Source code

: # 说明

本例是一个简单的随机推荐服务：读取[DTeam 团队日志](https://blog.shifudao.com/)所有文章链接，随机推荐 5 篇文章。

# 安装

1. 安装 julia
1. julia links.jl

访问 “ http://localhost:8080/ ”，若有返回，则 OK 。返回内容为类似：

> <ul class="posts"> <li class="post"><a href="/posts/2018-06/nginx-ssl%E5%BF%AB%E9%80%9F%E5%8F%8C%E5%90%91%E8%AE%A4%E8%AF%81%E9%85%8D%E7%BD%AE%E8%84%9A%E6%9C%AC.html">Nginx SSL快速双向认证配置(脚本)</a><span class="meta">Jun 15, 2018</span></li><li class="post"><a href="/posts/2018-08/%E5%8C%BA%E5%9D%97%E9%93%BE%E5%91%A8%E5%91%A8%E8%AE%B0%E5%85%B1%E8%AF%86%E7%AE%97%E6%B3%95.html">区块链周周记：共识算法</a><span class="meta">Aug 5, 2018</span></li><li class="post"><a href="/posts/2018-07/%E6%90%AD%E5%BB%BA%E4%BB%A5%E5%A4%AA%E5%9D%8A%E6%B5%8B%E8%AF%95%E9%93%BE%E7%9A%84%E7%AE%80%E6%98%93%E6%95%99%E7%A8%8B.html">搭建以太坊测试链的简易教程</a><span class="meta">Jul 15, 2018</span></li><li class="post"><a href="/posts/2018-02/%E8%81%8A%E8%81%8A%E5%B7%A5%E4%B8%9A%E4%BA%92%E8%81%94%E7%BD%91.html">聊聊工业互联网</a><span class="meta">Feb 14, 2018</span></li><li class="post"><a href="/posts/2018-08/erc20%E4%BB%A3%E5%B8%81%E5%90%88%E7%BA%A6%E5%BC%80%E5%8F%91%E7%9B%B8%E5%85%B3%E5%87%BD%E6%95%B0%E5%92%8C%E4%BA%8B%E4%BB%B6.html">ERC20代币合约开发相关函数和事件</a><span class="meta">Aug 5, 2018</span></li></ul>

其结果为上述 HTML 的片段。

About this exercise ->
Retype every line of the material exactly.

Answer to the exercise ->
Source code

: # 说明

本例是一个简单的随机推荐服务：读取[DTeam 团队日志](https://blog.shifudao.com/)所有文章链接，随机推荐 5 篇文章。

# 安装

1. 安装 julia
1. julia links.jl

访问 “ http://localhost:8080/ ”，若有返回，则 OK 。返回内容为类似：

> <ul class="posts"> <li class="post"><a href="/posts/2018-06/nginx-ssl%E5%BF%AB%E9%80%9F%E5%8F%8C%E5%90%91%E8%AE%A4%E8%AF%81%E9%85%8D%E7%BD%AE%E8%84%9A%E6%9C%AC.html">Nginx SSL快速双向认证配置(脚本)</a><span class="meta">Jun 15, 2018</span></li><li class="post"><a href="/posts/2018-08/%E5%8C%BA%E5%9D%97%E9%93%BE%E5%91%A8%E5%91%A8%E8%AE%B0%E5%85%B1%E8%AF%86%E7%AE%97%E6%B3%95.html">区块链周周记：共识算法</a><span class="meta">Aug 5, 2018</span></li><li class="post"><a href="/posts/2018-07/%E6%90%AD%E5%BB%BA%E4%BB%A5%E5%A4%AA%E5%9D%8A%E6%B5%8B%E8%AF%95%E9%93%BE%E7%9A%84%E7%AE%80%E6%98%93%E6%95%99%E7%A8%8B.html">搭建以太坊测试链的简易教程</a><span class="meta">Jul 15, 2018</span></li><li class="post"><a href="/posts/2018-02/%E8%81%8A%E8%81%8A%E5%B7%A5%E4%B8%9A%E4%BA%92%E8%81%94%E7%BD%91.html">聊聊工业互联网</a><span class="meta">Feb 14, 2018</span></li><li class="post"><a href="/posts/2018-08/erc20%E4%BB%A3%E5%B8%81%E5%90%88%E7%BA%A6%E5%BC%80%E5%8F%91%E7%9B%B8%E5%85%B3%E5%87%BD%E6%95%B0%E5%92%8C%E4%BA%8B%E4%BB%B6.html">ERC20代币合约开发相关函数和事件</a><span class="meta">Aug 5, 2018</span></li></ul>

其结果为上述 HTML 的片段。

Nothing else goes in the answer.